As a lifelong athlete and CEO of CONNEQT Health, I’m always tuned into the latest research that challenges conventional thinking—especially when it comes to how exercise affects your calcium score and cardiovascular health as you age.
A recent study from UT Southwestern Medical Center, led by Dr. Benjamin Levine, has made headlines for exploring a surprising connection between long-term exercise and coronary artery calcium (CAC)—the medical term for your calcium score and a key marker used to assess cardiovascular risk. Like a lot of research headlines, the truth lies in the nuance.
Here’s what you really need to know.
What Is a Calcium Score—and Why Does It Matter for Cardiovascular Health?
CAC is a measurement of calcified plaque in your coronary arteries—the vessels that supply blood to your heart. It’s picked up through a specialized CT scan and has become one of the most popular predictors of cardiovascular risk, especially in middle-aged and older adults.
Traditionally, higher CAC scores have been linked to an increased risk of heart disease, since they signal the presence of atherosclerosis. But the story’s a little more complicated for athletes.
The Study: High-Volume Exercise and CAC
Dr. Levine’s team analyzed data from over 23,000 men aged 40–80. Here’s what they found:
- High-intensity exercise alone (think sprints or HIIT) was not linked to higher CAC. So pushing your limits now and then won’t necessarily raise your calcium score.
- However, lifetime exercise volume—especially prolonged endurance training over many years—was associated with higher CAC scores.
At first glance, that might seem concerning. Why would people who exercise more—arguably the healthiest among us—show more signs of arterial calcification?
Understanding the “Calcium Paradox” in Athletes
Here’s the key insight: not all CAC is created equal.
In endurance athletes, higher CAC doesn’t necessarily signal danger. In fact, studies—including this one and others led by Levine—suggest that the calcium found in these individuals may actually represent more stable plaque. That’s a good thing.
Unlike soft plaque that can rupture and trigger heart attacks, calcified plaque is more like hardened cement. It’s stable, less likely to break off, and may actually be a protective adaptation to years of increased vascular stress.
So while these athletes may have higher CAC numbers, they often have lower all-cause mortality and better overall heart function than sedentary individuals with similar scores.
How to Understand Your Calcium Score in the Context of Cardiovascular Health
If you’ve been an endurance athlete for decades—or are getting into higher-volume training later in life—this study is a reminder to interpret CAC scores with context. They’re a useful tool, but they’re just one piece of a much bigger picture.

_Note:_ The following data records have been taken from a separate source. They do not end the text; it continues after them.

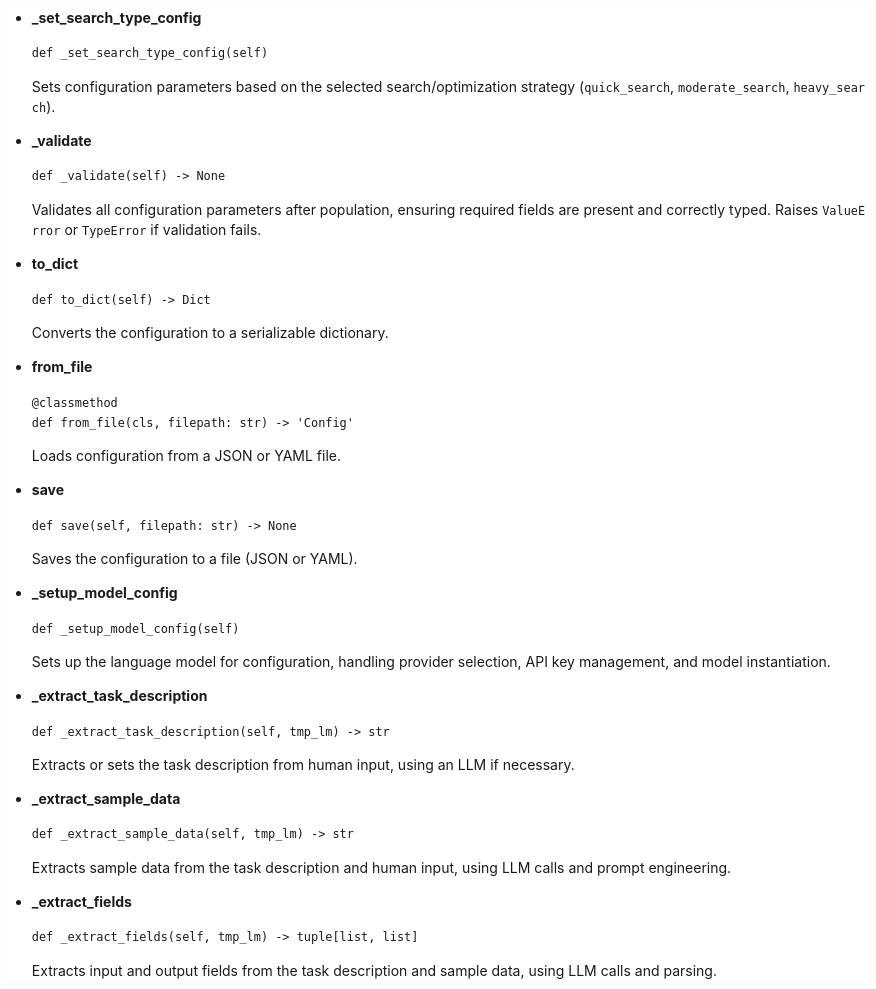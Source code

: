 - **_set_search_type_config**
  ```
  def _set_search_type_config(self)
  ```
  Sets configuration parameters based on the selected search/optimization strategy (`quick_search`, `moderate_search`, `heavy_search`).

- **_validate**
  ```
  def _validate(self) -> None
  ```
  Validates all configuration parameters after population, ensuring required fields are present and correctly typed. Raises `ValueError` or `TypeError` if validation fails.

- **to_dict**
  ```
  def to_dict(self) -> Dict
  ```
  Converts the configuration to a serializable dictionary.

- **from_file**
  ```
  @classmethod
  def from_file(cls, filepath: str) -> 'Config'
  ```
  Loads configuration from a JSON or YAML file.

- **save**
  ```
  def save(self, filepath: str) -> None
  ```
  Saves the configuration to a file (JSON or YAML).

- **_setup_model_config**
  ```
  def _setup_model_config(self)
  ```
  Sets up the language model for configuration, handling provider selection, API key management, and model instantiation.

- **_extract_task_description**
  ```
  def _extract_task_description(self, tmp_lm) -> str
  ```
  Extracts or sets the task description from human input, using an LLM if necessary.

- **_extract_sample_data**
  ```
  def _extract_sample_data(self, tmp_lm) -> str
  ```
  Extracts sample data from the task description and human input, using LLM calls and prompt engineering.

- **_extract_fields**
  ```
  def _extract_fields(self, tmp_lm) -> tuple[list, list]
  ```
  Extracts input and output fields from the task description and sample data, using LLM calls and parsing.
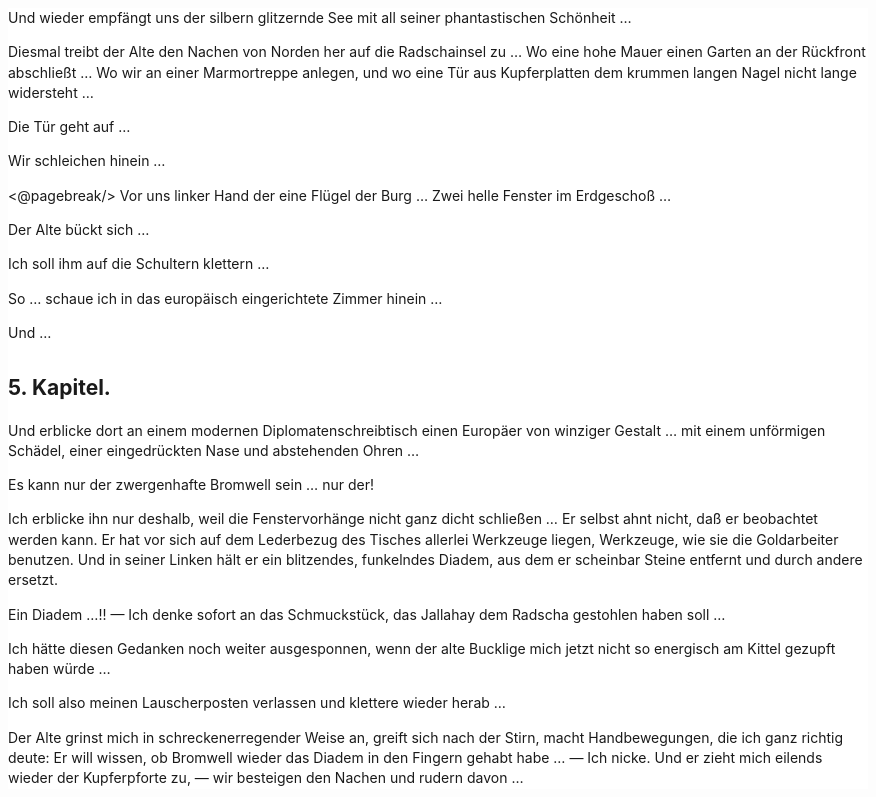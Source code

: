 Und wieder empfängt uns der silbern glitzernde See
mit all seiner phantastischen Schönheit …

Diesmal treibt der Alte den Nachen von Norden her
auf die Radschainsel zu … Wo eine hohe Mauer einen
Garten an der Rückfront abschließt … Wo wir an einer
Marmortreppe anlegen, und wo eine Tür aus Kupferplatten
dem krummen langen Nagel nicht lange widersteht …

Die Tür geht auf …

Wir schleichen hinein …

<@pagebreak/>
Vor uns linker Hand der eine Flügel der Burg …
Zwei helle Fenster im Erdgeschoß …

Der Alte bückt sich …

Ich soll ihm auf die Schultern klettern …

So … schaue ich in das europäisch eingerichtete Zimmer
hinein …

Und …

<h2>5. Kapitel.</h2>

Und erblicke dort an einem modernen Diplomatenschreibtisch
einen Europäer von winziger Gestalt … mit
einem unförmigen Schädel, einer eingedrückten Nase und
abstehenden Ohren …

Es kann nur der zwergenhafte Bromwell sein … nur
der!

Ich erblicke ihn nur deshalb, weil die Fenstervorhänge
nicht ganz dicht schließen … Er selbst ahnt nicht,
daß er beobachtet werden kann. Er hat vor sich auf dem
Lederbezug des Tisches allerlei Werkzeuge liegen, Werkzeuge,
wie sie die Goldarbeiter benutzen. Und in seiner
Linken hält er ein blitzendes, funkelndes Diadem, aus dem
er scheinbar Steine entfernt und durch andere ersetzt.

Ein Diadem …!! — Ich denke sofort an das Schmuckstück,
das Jallahay dem Radscha gestohlen haben soll …

Ich hätte diesen Gedanken noch weiter ausgesponnen,
wenn der alte Bucklige mich jetzt nicht so energisch am Kittel
gezupft haben würde …

Ich soll also meinen Lauscherposten verlassen und klettere
wieder herab …

Der Alte grinst mich in schreckenerregender Weise an,
greift sich nach der Stirn, macht Handbewegungen, die ich
ganz richtig deute: Er will wissen, ob Bromwell wieder das
Diadem in den Fingern gehabt habe … — Ich nicke. Und
er zieht mich eilends wieder der Kupferpforte zu, — wir
besteigen den Nachen und rudern davon …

More importantly, this research reaffirms what many of us in the space already believe: consistent exercise, even at high volumes, remains one of the best investments you can make in your cardiovascular future.
Final Takeaways and Recommendations
- Don’t fear your CAC score—understand it. If you’re an athlete, discuss your results with a cardiologist who understands exercise physiology.
- Keep training smart. The heart is a muscle—and like any muscle, it needs recovery, balance, and respect.
- Go deeper than standard tests. At CONNEQT, we’re developing tools that look beyond CAC—like arterial stiffness, central blood pressure, and SEVR—to give a more dynamic view of cardiovascular function under real-world conditions.
- Longevity isn’t just about movement—it’s about informed movement. Biomarkers matter. Recovery matters. And understanding your body’s signals and arterial health can be just as powerful as any workout.
The takeaway? Context is everything. A higher calcium score in lifelong athletes doesn’t always signal higher risk—and in many cases, it reflects a stable, protective adaptation. The goal isn’t to chase perfect numbers, but to understand what they mean in the broader picture of your cardiovascular health.